À des concentrations assez élevées, les chlorures et les sulfates jouent également un certain rôle, et l'on entend souvent des opinions contradictoires quant à l'importance de la teneur en nitrates. Des combinaisons organiques naturelles dissoutes, telles que les matières humiques, peuvent avoir leur influence, comme l'expérience l'a montré, sur la formation et le maintien de la couche de protection mentionnée plus haut (1).

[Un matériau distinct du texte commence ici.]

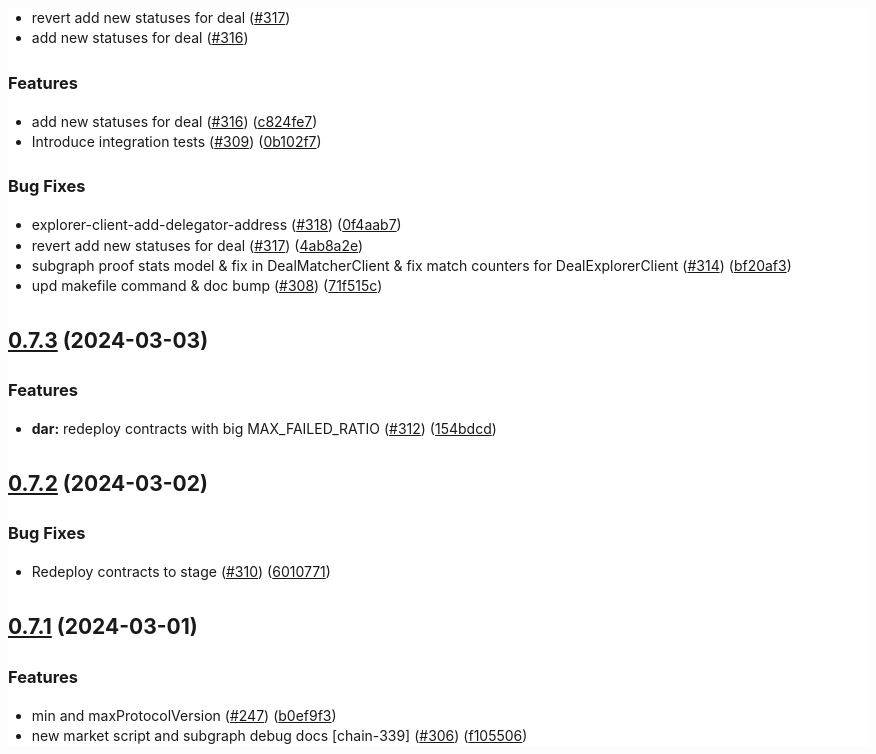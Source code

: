 * revert add new statuses for deal ([#317](https://github.com/fluencelabs/deal/issues/317))
* add new statuses for deal ([#316](https://github.com/fluencelabs/deal/issues/316))

### Features

* add new statuses for deal ([#316](https://github.com/fluencelabs/deal/issues/316)) ([c824fe7](https://github.com/fluencelabs/deal/commit/c824fe7c62bb62a305e76282d30ef15b44603b2d))
* Introduce integration tests ([#309](https://github.com/fluencelabs/deal/issues/309)) ([0b102f7](https://github.com/fluencelabs/deal/commit/0b102f710a8f7cccf2517e0a162b9977fb97de7a))


### Bug Fixes

* explorer-client-add-delegator-address ([#318](https://github.com/fluencelabs/deal/issues/318)) ([0f4aab7](https://github.com/fluencelabs/deal/commit/0f4aab7e7e30cf7fdb14ce3d16a4a7ee44c258f6))
* revert add new statuses for deal ([#317](https://github.com/fluencelabs/deal/issues/317)) ([4ab8a2e](https://github.com/fluencelabs/deal/commit/4ab8a2eecc16540ec8f2af4d827dacd8aca581ce))
* subgraph proof stats model & fix in DealMatcherClient & fix match counters for DealExplorerClient ([#314](https://github.com/fluencelabs/deal/issues/314)) ([bf20af3](https://github.com/fluencelabs/deal/commit/bf20af3ca2620edbc24ca38b8403c815b24c52d2))
* upd makefile command & doc bump ([#308](https://github.com/fluencelabs/deal/issues/308)) ([71f515c](https://github.com/fluencelabs/deal/commit/71f515c6cfc3914fe46bdac8e97a6585348fe6de))

## [0.7.3](https://github.com/fluencelabs/deal/compare/v0.7.2...v0.7.3) (2024-03-03)


### Features

* **dar:** redeploy contracts with big MAX_FAILED_RATIO ([#312](https://github.com/fluencelabs/deal/issues/312)) ([154bdcd](https://github.com/fluencelabs/deal/commit/154bdcd699d2459603dbd403be1e95792380525d))

## [0.7.2](https://github.com/fluencelabs/deal/compare/v0.7.1...v0.7.2) (2024-03-02)


### Bug Fixes

* Redeploy contracts to stage ([#310](https://github.com/fluencelabs/deal/issues/310)) ([6010771](https://github.com/fluencelabs/deal/commit/6010771033cb0384ff4e819cb7b639343b96b3df))

## [0.7.1](https://github.com/fluencelabs/deal/compare/v0.7.0...v0.7.1) (2024-03-01)


### Features

* min and maxProtocolVersion ([#247](https://github.com/fluencelabs/deal/issues/247)) ([b0ef9f3](https://github.com/fluencelabs/deal/commit/b0ef9f3d304dd6f6b5a0bb47fc165365fa0de4ed))
* new market script and subgraph debug docs [chain-339] ([#306](https://github.com/fluencelabs/deal/issues/306)) ([f105506](https://github.com/fluencelabs/deal/commit/f10550626da4353397bf84c0162e0567fbcb0b01))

Un mélange de deux ou de plusieurs eaux différentes peut devenir agressif, bien que les teneurs en calcaire/acide carbonique se trouvent en état d’équilibre. En effet, le diagramme calcaire/acide carbonique de Tillmans, qui représente la relation entre l'acide carbonique soit semi-combiné, soit équilibrant ou enfin agressif, en fonction de la température, n'est pas une droite mais une courbe (2).
On trouve d’intéressantes indications sur les valeurs-limites admissibles quant au « comportement à la corrosion des matériaux métalliques en contact avec l'eau potable », dans le projet de recueil de normes DIN 50930 d’octobre 1976.
L'agressivité de l’eau potable, dans une ville située sur les bords du Lac Léman, a fait l'objet d'un essai au cours d'une année entière (3). Les résultats obtenus ont montré qu’à un degré relativement bas de dureté carbonatée, à de faibles concentrations d’acide carbonique agressif, et à des teneurs réduites en ions sulfates, chlorures et nitrates, la formation de couches de protection stables et compactes contre les corrosions, dans des tuyaux en fonte ou en acier, sans revêtement de zinc, transportant l'eau du réseau (composée à 90 % d'eau du lac traitée), est très fortement entravée.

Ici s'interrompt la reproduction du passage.